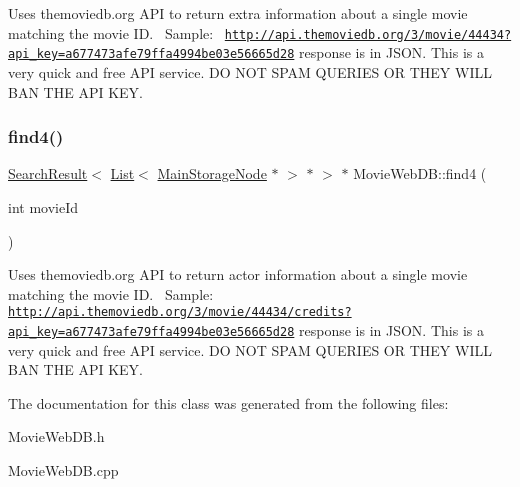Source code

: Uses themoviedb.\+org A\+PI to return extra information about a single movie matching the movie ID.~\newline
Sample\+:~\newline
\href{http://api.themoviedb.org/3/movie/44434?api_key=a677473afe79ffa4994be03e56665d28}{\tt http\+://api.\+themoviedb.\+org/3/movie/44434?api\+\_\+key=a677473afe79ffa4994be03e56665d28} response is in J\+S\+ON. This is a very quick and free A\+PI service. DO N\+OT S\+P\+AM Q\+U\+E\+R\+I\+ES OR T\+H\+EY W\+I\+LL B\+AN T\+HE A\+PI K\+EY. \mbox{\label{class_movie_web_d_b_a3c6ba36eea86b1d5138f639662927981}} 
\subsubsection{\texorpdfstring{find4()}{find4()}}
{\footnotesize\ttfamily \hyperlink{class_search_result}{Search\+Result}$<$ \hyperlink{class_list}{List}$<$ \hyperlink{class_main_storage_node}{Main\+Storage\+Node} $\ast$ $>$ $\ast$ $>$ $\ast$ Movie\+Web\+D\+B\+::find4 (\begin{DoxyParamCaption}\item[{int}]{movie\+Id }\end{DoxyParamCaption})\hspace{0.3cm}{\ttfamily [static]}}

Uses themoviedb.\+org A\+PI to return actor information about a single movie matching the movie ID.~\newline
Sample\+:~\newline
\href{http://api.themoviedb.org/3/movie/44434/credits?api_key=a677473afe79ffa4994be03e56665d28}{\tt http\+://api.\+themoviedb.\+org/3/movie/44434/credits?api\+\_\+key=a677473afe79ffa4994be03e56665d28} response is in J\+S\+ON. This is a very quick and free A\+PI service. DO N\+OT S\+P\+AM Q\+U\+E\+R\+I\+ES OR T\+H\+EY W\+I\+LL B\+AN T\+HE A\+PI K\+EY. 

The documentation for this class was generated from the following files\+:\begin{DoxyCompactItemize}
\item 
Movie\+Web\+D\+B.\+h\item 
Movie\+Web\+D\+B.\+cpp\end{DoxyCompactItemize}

+ + + +

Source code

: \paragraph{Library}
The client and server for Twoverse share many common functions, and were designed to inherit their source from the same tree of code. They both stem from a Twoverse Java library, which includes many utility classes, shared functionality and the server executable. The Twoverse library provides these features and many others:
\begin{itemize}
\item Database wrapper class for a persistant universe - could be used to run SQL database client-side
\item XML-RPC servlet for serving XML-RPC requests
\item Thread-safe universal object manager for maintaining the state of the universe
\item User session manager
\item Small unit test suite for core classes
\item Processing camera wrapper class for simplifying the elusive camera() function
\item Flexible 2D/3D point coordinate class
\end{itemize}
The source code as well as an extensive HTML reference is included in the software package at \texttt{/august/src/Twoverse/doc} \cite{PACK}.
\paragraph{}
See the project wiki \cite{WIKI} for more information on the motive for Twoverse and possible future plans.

+ + + +

** TASK PROMPT **
If a line in the material above contains "begin", show that line.

** EXERCISE RESULT **
{\footnotesize\ttfamily \hyperlink{class_search_result}{Search\+Result}$<$ \hyperlink{class_list}{List}$<$ \hyperlink{class_main_storage_node}{Main\+Storage\+Node} $\ast$ $>$ $\ast$ $>$ $\ast$ Movie\+Web\+D\+B\+::find4 (\begin{DoxyParamCaption}\item[{int}]{movie\+Id }\end{DoxyParamCaption})\hspace{0.3cm}{\ttfamily [static]}}
The documentation for this class was generated from the following files\+:\begin{DoxyCompactItemize}
\begin{itemize}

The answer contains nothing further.